So it's a performance issue. Here are two ideas:

  1. Have a lower threshold for the minimum distance travelled by the mouse before you want to add a new coordinate to the line. In the example below I impose a the criterion that the mouse position should be at least 10 pixels away from the previous vertex to be recorded. In my testing, this compressed the number of vertices recorded per second to about a third. This strategy alone will postpone the performance issue but not prevent it, so on to...
  2. Use the ShapeStim solution but regularly use new ShapeStims, each with fewer vertices so that the stimulus to be updated isn't too complex. In the example below I set the complexity at 500 pixels before shifting to a new stimulus. There might be a small glitch while generating the new stimulus, but nothing I've noticed.
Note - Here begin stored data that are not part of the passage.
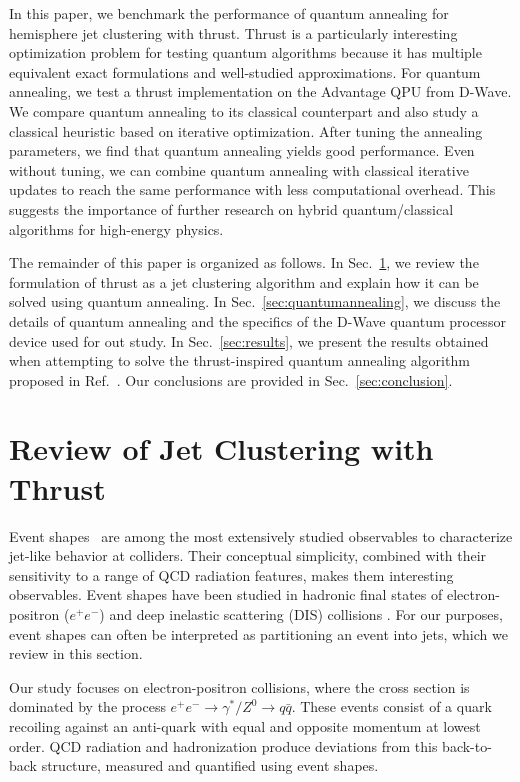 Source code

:\documentclass[aps,prd,twocolumn,superscriptaddress,preprintnumbers,nofootinbib,longbibliography,floatfix]{revtex4-1}
\DeclareRobustCommand{\Sec}[1]{Sec.~\ref{sec:#1}}
\DeclareRobustCommand{\Ref}[1]{Ref.~\cite{#1}}
\begin{document}
In this paper, we benchmark the performance of quantum annealing for hemisphere jet clustering with thrust.
%
Thrust is a particularly interesting optimization problem for testing quantum algorithms because it has multiple equivalent exact formulations and well-studied approximations.
%
For quantum annealing, we test a thrust implementation on the Advantage QPU from D-Wave.
%
We compare quantum annealing to its classical counterpart and also study a classical heuristic based on iterative optimization.
%
After tuning the annealing parameters, we find that quantum annealing yields good performance.
%
Even without tuning, we can combine quantum annealing with classical iterative updates to reach the same performance with less computational overhead.
%
This suggests the importance of further research on hybrid quantum/classical algorithms for high-energy physics.


The remainder of this paper is organized as follows.
%
In \Sec{review}, we review the formulation of thrust as a jet clustering algorithm and explain how it can be solved using quantum annealing.
%
In \Sec{quantumannealing}, we discuss the details of quantum annealing and the specifics of the D-Wave quantum processor device used for out study.
%
In \Sec{results}, we present the results obtained when attempting to solve the thrust-inspired quantum annealing algorithm proposed in \Ref{PhysRevD.101.094015}.
%
Our conclusions are provided in \Sec{conclusion}.


\section{Review of Jet Clustering with Thrust}
\label{sec:review}

Event shapes~\cite{PhysRevLett.35.1609} are among the most extensively studied observables to characterize jet-like behavior at colliders.
%
Their conceptual simplicity, combined with their sensitivity to a range of QCD radiation features, makes them interesting observables.
%
Event shapes have been studied in hadronic final states of electron-positron ($e^{+}e^{-}$) and deep inelastic scattering (DIS) collisions \cite{Dasgupta2004,2006MESV,Mele2008}. 
%
For our purposes, event shapes can often be interpreted as partitioning an event into jets, which we review in this section.


Our study focuses on electron-positron collisions, where the cross section is dominated by the process $e^{+}e^{-}\rightarrow\gamma^{*}/Z^{0}\rightarrow q\bar{q}$.
%
These events consist of a quark recoiling against an anti-quark with equal and opposite momentum at lowest order.
%
QCD radiation and hadronization produce deviations from this back-to-back structure, measured and quantified using event shapes.
\end{document}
So combining these two strategies, starting and ending mouse drawing with a press on the keyboard:

# Setting things up
from psychopy import visual, event, core
import numpy as np

# The crucial controls for performance. Adjust to your system/liking.
distance_to_record = 10  # number of pixels between coordinate recordings
screenshot_interval = 500  # number of coordinate recordings before shifting to a new ShapeStim

# Stimuli
myWin = visual.Window(units='pix')
ms = event.Mouse()
myclock = core.Clock()

# The initial ShapeStim in the "stimuli" list. We can refer to the latest
# as stimuli[-1] and will do that throughout the script. The others are 
# "finished" and will only be used for draw.
stimuli = [visual.ShapeStim(myWin,
        lineColor='white',
        closeShape=False,
        vertices=np.empty((0, 2)))]

# Wait for a key, then start with this mouse position
event.waitKeys()
stimuli[-1].vertices = np.array([ms.getPos()])
myclock.reset()
while not event.getKeys():
    # Get mouse position
    new_pos = ms.getPos()

    # Calculating distance moved since last. Pure pythagoras.
    # Index -1 is the last row.index
    distance_moved = np.sqrt((stimuli[-1].vertices[-1][0]-new_pos[0])**2+(stimuli[-1].vertices[-1][1]-new_pos[1])**2)

    # If mouse has moved the minimum required distance, add the new vertex to the ShapeStim.
    if distance_moved > distance_to_record:
        stimuli[-1].vertices = np.append(stimuli[-1].vertices, np.array([new_pos]), axis=0)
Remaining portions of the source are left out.